- Goal of the exercise: Please state the number of lines in the entries below where the word "RightPanel" appears. Include nothing else.

- Records provided:

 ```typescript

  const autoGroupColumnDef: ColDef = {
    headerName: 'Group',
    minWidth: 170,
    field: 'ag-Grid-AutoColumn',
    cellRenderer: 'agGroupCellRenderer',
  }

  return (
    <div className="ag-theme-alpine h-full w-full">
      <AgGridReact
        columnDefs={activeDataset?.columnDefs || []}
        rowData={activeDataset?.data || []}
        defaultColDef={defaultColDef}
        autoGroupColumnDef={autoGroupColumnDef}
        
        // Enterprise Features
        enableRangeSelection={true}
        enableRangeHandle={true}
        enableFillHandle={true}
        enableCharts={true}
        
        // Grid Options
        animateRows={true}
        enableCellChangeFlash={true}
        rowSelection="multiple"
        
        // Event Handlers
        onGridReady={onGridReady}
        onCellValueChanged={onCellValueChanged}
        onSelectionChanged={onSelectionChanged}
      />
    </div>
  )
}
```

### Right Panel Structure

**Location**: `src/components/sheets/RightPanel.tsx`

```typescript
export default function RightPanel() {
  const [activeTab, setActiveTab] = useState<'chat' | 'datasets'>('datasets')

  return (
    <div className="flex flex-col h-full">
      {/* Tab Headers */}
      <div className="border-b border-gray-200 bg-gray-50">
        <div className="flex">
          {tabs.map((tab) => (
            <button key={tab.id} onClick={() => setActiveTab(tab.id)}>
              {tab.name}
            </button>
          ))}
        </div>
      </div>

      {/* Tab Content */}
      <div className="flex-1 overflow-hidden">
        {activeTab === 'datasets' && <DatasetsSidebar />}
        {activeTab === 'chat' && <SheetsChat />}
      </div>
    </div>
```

- Output of the exercise: 2